Beginning with the opening line of the entries, return every line through the one containing "ผลเบื้องต้นนั้น Lyzenga Algorithm", both included, and nothing else. Omit pictures.

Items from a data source
┌──
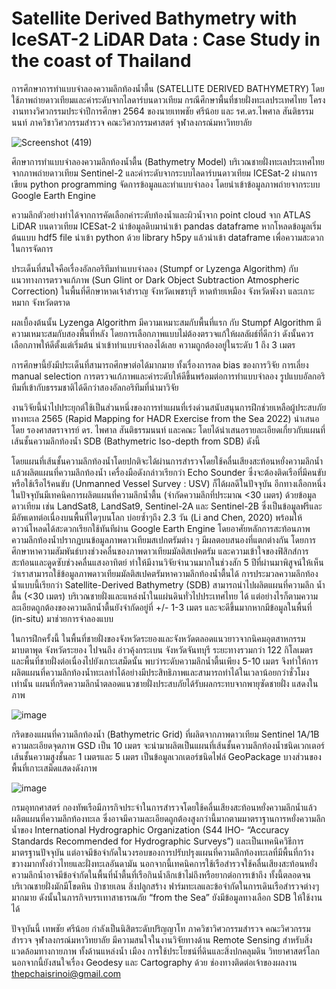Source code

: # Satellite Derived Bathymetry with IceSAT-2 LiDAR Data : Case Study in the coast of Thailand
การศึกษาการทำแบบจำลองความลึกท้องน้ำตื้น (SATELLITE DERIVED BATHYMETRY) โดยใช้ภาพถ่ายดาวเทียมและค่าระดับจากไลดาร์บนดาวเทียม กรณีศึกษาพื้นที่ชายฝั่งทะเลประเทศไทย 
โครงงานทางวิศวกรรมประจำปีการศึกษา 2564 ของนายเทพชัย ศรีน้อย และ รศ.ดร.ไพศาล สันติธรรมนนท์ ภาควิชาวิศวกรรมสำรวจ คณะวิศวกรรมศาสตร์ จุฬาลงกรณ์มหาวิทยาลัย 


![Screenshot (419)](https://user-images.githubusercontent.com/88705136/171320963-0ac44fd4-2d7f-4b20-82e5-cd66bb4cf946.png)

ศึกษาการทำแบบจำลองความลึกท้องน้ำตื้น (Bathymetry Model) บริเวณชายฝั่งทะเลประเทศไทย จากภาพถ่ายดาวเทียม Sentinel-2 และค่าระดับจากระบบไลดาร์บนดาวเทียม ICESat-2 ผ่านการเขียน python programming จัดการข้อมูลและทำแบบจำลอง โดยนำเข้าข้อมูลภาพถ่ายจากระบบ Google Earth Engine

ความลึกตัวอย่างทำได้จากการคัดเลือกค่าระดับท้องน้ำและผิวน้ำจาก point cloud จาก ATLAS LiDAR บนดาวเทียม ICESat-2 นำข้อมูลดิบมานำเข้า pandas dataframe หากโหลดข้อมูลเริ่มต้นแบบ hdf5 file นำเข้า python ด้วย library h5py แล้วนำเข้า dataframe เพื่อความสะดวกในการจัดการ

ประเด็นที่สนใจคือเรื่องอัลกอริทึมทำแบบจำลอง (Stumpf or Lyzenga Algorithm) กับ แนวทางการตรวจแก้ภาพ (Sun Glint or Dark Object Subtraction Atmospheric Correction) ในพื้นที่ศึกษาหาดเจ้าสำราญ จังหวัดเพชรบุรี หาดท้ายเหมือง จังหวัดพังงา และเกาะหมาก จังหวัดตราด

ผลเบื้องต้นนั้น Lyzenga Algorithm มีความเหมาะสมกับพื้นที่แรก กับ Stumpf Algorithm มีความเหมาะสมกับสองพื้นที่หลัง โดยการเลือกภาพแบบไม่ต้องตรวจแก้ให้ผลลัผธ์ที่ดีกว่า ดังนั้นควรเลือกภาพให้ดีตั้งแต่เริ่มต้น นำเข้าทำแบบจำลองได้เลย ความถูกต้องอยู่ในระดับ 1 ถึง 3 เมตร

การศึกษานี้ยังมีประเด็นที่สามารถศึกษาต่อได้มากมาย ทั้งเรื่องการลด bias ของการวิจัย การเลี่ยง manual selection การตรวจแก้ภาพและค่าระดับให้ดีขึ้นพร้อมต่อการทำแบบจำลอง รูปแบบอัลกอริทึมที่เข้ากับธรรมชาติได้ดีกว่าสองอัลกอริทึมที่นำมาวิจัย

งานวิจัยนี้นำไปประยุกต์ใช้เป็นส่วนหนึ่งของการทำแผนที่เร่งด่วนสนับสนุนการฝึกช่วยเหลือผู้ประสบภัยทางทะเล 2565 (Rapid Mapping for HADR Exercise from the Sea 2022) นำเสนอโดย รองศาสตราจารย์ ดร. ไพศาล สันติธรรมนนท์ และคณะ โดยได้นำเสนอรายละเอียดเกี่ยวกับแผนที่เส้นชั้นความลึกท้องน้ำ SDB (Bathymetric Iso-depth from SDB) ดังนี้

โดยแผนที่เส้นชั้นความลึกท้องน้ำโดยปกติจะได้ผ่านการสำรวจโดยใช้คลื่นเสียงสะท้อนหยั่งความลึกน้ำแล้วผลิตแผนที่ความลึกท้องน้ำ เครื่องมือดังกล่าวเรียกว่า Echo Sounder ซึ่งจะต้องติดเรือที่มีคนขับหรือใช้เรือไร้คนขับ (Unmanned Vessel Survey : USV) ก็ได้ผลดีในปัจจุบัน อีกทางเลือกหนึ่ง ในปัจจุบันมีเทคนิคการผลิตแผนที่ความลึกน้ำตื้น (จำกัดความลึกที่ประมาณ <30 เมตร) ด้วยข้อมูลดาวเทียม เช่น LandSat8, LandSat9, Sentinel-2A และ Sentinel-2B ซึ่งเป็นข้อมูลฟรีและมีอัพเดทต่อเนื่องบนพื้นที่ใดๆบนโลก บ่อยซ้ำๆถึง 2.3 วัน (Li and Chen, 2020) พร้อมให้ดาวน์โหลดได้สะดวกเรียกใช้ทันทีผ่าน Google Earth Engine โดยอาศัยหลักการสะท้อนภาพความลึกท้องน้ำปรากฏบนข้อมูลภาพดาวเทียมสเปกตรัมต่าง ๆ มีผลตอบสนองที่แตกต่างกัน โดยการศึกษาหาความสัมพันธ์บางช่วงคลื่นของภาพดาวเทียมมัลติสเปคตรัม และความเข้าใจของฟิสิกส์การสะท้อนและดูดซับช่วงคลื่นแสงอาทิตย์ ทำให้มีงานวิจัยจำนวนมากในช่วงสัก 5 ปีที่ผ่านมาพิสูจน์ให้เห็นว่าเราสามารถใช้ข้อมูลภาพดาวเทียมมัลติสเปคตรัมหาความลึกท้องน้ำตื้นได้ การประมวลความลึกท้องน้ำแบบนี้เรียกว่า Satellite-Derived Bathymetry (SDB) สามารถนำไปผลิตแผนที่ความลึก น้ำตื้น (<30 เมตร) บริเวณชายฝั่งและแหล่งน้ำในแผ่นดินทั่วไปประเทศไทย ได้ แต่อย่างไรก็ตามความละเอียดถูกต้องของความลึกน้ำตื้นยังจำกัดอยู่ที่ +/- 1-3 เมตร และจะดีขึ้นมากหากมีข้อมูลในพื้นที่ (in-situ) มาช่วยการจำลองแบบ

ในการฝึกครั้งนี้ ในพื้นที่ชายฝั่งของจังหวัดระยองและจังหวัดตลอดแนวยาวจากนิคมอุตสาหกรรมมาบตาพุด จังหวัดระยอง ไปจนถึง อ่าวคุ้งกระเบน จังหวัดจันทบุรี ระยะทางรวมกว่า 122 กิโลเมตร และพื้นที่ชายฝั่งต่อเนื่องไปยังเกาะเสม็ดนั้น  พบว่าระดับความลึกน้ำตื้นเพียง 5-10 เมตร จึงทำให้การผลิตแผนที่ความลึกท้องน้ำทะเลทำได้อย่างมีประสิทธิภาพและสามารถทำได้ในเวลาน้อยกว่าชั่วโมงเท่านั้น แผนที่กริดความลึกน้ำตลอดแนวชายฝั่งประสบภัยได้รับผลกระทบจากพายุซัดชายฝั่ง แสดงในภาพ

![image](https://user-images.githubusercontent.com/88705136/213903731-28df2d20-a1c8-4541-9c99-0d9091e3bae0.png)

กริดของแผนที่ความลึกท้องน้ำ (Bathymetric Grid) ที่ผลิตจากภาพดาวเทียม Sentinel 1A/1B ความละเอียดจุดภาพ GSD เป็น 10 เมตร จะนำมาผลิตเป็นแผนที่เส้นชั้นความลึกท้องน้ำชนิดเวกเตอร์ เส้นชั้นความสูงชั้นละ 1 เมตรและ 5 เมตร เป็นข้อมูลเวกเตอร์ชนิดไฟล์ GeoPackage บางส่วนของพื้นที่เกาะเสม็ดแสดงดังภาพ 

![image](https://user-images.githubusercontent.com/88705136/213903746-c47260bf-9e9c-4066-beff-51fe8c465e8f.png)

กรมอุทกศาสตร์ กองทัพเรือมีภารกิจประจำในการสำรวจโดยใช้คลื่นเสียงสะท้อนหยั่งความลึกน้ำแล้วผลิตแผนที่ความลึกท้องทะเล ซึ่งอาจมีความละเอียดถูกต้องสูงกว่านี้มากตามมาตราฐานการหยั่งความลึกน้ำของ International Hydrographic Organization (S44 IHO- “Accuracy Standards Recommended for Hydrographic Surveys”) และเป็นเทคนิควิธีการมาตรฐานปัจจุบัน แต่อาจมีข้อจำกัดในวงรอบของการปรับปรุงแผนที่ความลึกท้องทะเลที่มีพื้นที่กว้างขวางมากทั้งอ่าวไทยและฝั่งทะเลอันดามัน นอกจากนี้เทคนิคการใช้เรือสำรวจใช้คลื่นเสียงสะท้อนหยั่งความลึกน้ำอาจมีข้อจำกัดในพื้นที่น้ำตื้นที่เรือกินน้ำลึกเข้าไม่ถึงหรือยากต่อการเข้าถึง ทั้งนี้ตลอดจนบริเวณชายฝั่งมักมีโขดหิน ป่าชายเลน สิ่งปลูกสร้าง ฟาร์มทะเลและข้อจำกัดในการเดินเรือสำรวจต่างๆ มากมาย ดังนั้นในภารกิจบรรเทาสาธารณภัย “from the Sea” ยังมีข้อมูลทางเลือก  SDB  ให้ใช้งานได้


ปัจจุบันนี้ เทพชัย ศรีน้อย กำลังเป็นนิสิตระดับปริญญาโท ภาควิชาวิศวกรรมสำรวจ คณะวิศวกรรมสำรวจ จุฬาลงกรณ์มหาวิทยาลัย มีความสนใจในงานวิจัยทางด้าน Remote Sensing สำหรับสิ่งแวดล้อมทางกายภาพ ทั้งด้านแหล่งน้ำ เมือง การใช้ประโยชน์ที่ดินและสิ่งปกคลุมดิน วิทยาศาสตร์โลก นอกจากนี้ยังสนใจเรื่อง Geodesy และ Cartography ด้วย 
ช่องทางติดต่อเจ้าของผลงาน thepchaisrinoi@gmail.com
└──
• _Solved problem_
Source code

: # Satellite Derived Bathymetry with IceSAT-2 LiDAR Data : Case Study in the coast of Thailand
การศึกษาการทำแบบจำลองความลึกท้องน้ำตื้น (SATELLITE DERIVED BATHYMETRY) โดยใช้ภาพถ่ายดาวเทียมและค่าระดับจากไลดาร์บนดาวเทียม กรณีศึกษาพื้นที่ชายฝั่งทะเลประเทศไทย 
โครงงานทางวิศวกรรมประจำปีการศึกษา 2564 ของนายเทพชัย ศรีน้อย และ รศ.ดร.ไพศาล สันติธรรมนนท์ ภาควิชาวิศวกรรมสำรวจ คณะวิศวกรรมศาสตร์ จุฬาลงกรณ์มหาวิทยาลัย 


![Screenshot (419)](https://user-images.githubusercontent.com/88705136/171320963-0ac44fd4-2d7f-4b20-82e5-cd66bb4cf946.png)

ศึกษาการทำแบบจำลองความลึกท้องน้ำตื้น (Bathymetry Model) บริเวณชายฝั่งทะเลประเทศไทย จากภาพถ่ายดาวเทียม Sentinel-2 และค่าระดับจากระบบไลดาร์บนดาวเทียม ICESat-2 ผ่านการเขียน python programming จัดการข้อมูลและทำแบบจำลอง โดยนำเข้าข้อมูลภาพถ่ายจากระบบ Google Earth Engine

ความลึกตัวอย่างทำได้จากการคัดเลือกค่าระดับท้องน้ำและผิวน้ำจาก point cloud จาก ATLAS LiDAR บนดาวเทียม ICESat-2 นำข้อมูลดิบมานำเข้า pandas dataframe หากโหลดข้อมูลเริ่มต้นแบบ hdf5 file นำเข้า python ด้วย library h5py แล้วนำเข้า dataframe เพื่อความสะดวกในการจัดการ

ประเด็นที่สนใจคือเรื่องอัลกอริทึมทำแบบจำลอง (Stumpf or Lyzenga Algorithm) กับ แนวทางการตรวจแก้ภาพ (Sun Glint or Dark Object Subtraction Atmospheric Correction) ในพื้นที่ศึกษาหาดเจ้าสำราญ จังหวัดเพชรบุรี หาดท้ายเหมือง จังหวัดพังงา และเกาะหมาก จังหวัดตราด

ผลเบื้องต้นนั้น Lyzenga Algorithm มีความเหมาะสมกับพื้นที่แรก กับ Stumpf Algorithm มีความเหมาะสมกับสองพื้นที่หลัง โดยการเลือกภาพแบบไม่ต้องตรวจแก้ให้ผลลัผธ์ที่ดีกว่า ดังนั้นควรเลือกภาพให้ดีตั้งแต่เริ่มต้น นำเข้าทำแบบจำลองได้เลย ความถูกต้องอยู่ในระดับ 1 ถึง 3 เมตร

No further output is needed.